● Input data:
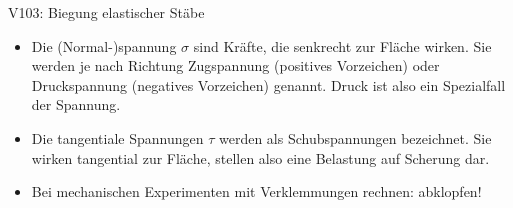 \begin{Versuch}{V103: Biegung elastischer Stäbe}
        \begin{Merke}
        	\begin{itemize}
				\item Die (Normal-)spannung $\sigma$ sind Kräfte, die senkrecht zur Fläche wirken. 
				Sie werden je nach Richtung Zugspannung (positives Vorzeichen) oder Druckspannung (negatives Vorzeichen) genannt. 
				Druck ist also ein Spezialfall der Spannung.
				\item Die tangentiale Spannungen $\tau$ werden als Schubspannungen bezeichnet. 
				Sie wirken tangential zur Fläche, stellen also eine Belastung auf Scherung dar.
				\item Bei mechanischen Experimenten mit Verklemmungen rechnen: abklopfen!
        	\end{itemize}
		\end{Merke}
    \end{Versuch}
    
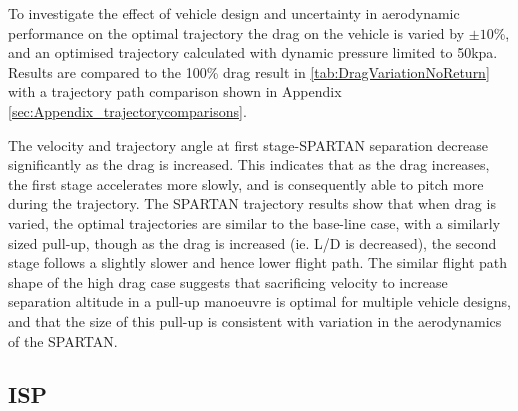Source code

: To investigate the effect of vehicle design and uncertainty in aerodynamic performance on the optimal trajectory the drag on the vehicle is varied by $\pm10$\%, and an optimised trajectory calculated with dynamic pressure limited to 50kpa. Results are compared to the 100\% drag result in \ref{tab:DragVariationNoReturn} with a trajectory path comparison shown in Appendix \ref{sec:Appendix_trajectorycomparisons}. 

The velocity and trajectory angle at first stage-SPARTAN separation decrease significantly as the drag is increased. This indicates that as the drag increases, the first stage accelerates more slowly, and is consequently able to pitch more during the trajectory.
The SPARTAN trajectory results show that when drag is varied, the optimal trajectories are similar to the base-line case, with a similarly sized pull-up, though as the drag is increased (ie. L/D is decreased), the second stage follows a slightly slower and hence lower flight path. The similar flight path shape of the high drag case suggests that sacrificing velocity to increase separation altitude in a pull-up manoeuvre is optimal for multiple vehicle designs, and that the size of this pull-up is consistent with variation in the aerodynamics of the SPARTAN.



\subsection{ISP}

==

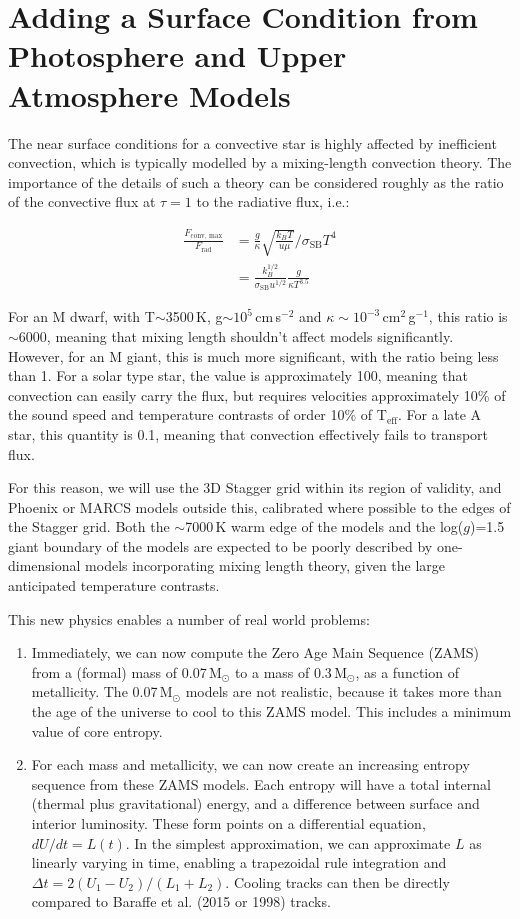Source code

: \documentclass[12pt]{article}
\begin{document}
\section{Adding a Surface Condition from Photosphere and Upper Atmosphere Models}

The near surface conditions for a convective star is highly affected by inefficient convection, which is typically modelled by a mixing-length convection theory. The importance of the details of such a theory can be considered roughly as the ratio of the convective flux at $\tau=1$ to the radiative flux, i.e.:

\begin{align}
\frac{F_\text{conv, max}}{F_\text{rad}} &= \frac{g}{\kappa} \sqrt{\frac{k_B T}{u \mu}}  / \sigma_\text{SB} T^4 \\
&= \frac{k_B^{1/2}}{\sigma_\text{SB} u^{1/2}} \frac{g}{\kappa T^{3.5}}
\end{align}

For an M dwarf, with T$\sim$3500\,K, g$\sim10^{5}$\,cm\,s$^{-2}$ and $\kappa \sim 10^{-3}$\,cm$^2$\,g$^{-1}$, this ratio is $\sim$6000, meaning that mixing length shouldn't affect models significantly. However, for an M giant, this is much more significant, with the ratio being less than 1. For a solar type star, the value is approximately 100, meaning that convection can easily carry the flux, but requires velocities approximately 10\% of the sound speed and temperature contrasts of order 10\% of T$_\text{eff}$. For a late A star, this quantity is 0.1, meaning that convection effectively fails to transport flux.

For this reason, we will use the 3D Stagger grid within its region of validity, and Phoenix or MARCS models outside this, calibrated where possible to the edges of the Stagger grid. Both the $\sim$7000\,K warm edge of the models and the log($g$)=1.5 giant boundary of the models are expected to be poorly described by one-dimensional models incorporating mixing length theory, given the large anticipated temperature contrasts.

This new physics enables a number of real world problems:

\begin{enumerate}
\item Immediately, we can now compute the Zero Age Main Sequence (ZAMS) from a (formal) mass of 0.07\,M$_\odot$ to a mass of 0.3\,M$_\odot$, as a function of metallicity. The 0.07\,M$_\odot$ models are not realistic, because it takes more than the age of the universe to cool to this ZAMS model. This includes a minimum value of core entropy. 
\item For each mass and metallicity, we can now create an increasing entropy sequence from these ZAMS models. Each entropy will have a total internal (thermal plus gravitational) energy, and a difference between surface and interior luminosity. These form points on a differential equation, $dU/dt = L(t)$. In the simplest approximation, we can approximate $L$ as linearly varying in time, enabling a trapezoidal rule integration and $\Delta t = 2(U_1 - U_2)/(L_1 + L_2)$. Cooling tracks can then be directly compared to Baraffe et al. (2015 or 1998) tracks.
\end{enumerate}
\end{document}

● About this task: What is needed is a copy of every line above in which "flux" appears.

● Worked solution:
The near surface conditions for a convective star is highly affected by inefficient convection, which is typically modelled by a mixing-length convection theory. The importance of the details of such a theory can be considered roughly as the ratio of the convective flux at $\tau=1$ to the radiative flux, i.e.:
For an M dwarf, with T$\sim$3500\,K, g$\sim10^{5}$\,cm\,s$^{-2}$ and $\kappa \sim 10^{-3}$\,cm$^2$\,g$^{-1}$, this ratio is $\sim$6000, meaning that mixing length shouldn't affect models significantly. However, for an M giant, this is much more significant, with the ratio being less than 1. For a solar type star, the value is approximately 100, meaning that convection can easily carry the flux, but requires velocities approximately 10\% of the sound speed and temperature contrasts of order 10\% of T$_\text{eff}$. For a late A star, this quantity is 0.1, meaning that convection effectively fails to transport flux.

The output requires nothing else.